■ What you have to do: Your task is to copy each line of the records that includes the string "introduction".

(Source texts of formatted documents)
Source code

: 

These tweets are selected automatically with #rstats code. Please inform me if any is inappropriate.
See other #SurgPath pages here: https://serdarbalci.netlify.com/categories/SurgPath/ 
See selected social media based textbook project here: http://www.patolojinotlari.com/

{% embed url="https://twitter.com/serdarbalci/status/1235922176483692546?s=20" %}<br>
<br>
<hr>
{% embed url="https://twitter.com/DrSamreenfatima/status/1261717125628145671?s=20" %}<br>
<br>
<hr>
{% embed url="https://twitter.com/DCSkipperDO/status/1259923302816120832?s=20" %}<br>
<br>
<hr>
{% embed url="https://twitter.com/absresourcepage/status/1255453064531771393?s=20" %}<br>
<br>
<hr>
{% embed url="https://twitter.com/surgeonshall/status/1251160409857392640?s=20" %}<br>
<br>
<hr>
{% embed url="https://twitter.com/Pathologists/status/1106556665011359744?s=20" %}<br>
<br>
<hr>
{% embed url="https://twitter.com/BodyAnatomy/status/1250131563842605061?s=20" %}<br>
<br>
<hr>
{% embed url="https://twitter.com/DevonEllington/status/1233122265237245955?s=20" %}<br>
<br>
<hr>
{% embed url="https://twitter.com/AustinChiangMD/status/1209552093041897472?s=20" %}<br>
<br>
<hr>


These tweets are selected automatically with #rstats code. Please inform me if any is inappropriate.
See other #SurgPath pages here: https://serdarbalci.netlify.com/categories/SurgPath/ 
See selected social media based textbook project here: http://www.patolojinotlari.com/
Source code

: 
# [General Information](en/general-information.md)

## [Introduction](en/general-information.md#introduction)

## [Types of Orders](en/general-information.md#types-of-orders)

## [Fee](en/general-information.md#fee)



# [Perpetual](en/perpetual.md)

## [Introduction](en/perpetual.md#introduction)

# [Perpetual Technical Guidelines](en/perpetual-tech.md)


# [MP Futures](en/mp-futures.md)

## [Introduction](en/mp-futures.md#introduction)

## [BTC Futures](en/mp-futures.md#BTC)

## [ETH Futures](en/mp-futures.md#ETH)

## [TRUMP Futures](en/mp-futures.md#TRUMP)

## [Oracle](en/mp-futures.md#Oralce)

■ Written answer:
## [Introduction](en/general-information.md#introduction)
## [Introduction](en/perpetual.md#introduction)
## [Introduction](en/mp-futures.md#introduction)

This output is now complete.